TASK TO COMPLETE: Go through the entries below and tally the lines containing the string "populated"; report only the tally.

MATERIAL TO PROCESS:
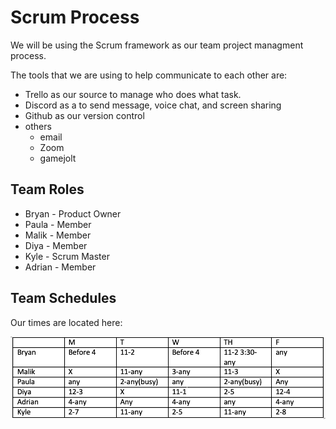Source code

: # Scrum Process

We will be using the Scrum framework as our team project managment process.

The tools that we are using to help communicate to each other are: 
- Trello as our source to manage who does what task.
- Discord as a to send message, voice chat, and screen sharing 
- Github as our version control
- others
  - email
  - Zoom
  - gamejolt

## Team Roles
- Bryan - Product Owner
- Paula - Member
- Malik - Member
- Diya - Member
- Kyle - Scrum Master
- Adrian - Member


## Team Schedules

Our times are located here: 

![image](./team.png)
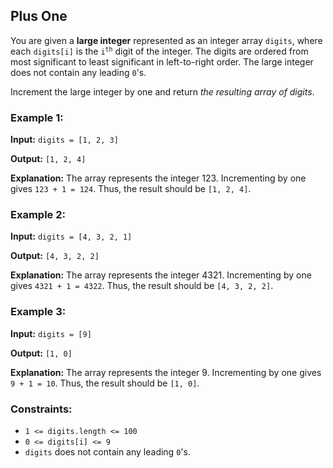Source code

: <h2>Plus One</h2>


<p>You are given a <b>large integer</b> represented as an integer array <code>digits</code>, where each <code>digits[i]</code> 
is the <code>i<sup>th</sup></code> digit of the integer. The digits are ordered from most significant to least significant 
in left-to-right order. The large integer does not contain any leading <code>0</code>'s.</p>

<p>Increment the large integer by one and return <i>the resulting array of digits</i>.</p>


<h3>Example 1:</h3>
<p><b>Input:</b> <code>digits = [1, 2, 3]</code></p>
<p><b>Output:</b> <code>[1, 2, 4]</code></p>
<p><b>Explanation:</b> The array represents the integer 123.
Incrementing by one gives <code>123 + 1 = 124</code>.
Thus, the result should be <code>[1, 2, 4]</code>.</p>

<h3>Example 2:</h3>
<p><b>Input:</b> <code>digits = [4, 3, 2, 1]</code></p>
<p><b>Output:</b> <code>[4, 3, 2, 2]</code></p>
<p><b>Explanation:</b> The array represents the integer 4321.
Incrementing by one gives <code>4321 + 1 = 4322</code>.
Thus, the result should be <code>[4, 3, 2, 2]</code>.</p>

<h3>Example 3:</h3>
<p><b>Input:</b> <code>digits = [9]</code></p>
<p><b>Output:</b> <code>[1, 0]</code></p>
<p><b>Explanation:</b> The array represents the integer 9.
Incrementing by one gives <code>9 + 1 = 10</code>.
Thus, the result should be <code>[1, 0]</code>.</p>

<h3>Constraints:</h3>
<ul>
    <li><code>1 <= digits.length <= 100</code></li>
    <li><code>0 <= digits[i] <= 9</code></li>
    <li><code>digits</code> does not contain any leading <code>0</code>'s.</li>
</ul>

...

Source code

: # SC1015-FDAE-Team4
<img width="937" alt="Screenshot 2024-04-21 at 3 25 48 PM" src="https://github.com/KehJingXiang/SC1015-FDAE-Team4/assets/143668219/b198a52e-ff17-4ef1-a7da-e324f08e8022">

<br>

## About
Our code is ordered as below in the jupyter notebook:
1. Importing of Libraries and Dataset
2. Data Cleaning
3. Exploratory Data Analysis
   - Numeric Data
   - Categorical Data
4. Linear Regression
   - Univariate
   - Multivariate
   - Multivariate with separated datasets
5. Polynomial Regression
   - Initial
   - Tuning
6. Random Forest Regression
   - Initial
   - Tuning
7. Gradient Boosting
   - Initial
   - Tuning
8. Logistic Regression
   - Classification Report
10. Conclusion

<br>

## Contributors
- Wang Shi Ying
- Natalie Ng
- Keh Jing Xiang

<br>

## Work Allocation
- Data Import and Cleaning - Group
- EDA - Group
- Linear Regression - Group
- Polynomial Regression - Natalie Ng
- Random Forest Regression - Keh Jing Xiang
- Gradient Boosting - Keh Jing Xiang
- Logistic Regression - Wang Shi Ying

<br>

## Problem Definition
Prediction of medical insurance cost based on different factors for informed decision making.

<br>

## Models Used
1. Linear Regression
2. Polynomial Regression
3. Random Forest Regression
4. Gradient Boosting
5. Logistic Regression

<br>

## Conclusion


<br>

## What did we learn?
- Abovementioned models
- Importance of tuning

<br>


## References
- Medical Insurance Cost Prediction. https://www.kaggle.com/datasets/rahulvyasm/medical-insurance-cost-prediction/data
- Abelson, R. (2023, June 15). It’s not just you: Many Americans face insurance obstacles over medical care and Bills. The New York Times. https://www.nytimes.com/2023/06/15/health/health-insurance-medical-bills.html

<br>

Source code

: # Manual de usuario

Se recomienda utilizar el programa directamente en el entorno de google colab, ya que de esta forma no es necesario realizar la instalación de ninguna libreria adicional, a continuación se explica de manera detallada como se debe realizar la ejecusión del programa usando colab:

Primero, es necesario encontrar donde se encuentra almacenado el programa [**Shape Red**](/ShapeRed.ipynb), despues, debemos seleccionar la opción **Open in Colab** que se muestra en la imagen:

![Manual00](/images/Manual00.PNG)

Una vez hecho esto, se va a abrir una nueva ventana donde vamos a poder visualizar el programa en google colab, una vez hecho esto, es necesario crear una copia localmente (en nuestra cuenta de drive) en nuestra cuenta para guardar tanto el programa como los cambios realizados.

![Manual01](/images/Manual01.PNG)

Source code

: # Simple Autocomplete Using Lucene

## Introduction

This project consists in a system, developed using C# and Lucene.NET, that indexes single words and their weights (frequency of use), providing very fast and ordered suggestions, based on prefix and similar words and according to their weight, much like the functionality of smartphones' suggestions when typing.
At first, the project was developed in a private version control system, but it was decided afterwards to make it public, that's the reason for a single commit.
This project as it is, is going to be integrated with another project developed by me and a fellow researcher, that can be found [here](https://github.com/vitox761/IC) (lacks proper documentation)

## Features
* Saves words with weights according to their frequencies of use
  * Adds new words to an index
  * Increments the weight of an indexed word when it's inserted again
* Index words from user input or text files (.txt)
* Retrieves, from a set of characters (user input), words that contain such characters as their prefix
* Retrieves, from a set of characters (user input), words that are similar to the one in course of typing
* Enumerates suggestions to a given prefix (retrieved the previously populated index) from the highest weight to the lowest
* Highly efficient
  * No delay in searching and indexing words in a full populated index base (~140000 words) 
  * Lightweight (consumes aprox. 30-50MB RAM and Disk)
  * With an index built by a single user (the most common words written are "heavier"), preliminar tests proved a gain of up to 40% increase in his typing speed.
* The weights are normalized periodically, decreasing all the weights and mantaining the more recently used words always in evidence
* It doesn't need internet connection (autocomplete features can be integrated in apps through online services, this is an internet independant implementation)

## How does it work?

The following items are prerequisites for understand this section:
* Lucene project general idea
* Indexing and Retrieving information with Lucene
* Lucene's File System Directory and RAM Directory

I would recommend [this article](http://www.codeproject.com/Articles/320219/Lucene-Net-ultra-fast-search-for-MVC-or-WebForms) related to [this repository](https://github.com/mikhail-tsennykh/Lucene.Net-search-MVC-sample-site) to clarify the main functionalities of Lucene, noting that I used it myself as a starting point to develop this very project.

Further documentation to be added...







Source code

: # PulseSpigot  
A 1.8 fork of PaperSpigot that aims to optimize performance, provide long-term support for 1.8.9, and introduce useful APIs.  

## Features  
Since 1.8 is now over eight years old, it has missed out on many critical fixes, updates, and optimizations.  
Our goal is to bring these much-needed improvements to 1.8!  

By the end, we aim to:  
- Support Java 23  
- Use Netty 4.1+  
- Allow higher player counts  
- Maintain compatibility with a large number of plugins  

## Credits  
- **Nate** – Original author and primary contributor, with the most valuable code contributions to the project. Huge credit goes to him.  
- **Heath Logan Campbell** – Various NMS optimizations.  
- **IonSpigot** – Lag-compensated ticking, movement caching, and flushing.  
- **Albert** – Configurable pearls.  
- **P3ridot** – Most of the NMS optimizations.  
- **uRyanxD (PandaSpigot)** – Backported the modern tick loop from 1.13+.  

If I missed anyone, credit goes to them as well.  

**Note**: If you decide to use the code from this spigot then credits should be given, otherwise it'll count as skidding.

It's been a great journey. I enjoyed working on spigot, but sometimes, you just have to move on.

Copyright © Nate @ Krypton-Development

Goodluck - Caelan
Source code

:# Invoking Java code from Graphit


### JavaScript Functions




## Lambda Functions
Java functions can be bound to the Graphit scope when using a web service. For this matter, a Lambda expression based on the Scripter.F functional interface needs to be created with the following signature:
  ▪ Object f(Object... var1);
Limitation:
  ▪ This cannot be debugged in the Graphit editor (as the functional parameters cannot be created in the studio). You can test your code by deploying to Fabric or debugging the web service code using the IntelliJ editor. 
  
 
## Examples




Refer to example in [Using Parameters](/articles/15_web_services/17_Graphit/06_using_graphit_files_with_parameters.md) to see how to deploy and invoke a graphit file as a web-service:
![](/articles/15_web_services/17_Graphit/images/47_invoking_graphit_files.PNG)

EXPECTED ANSWER: 2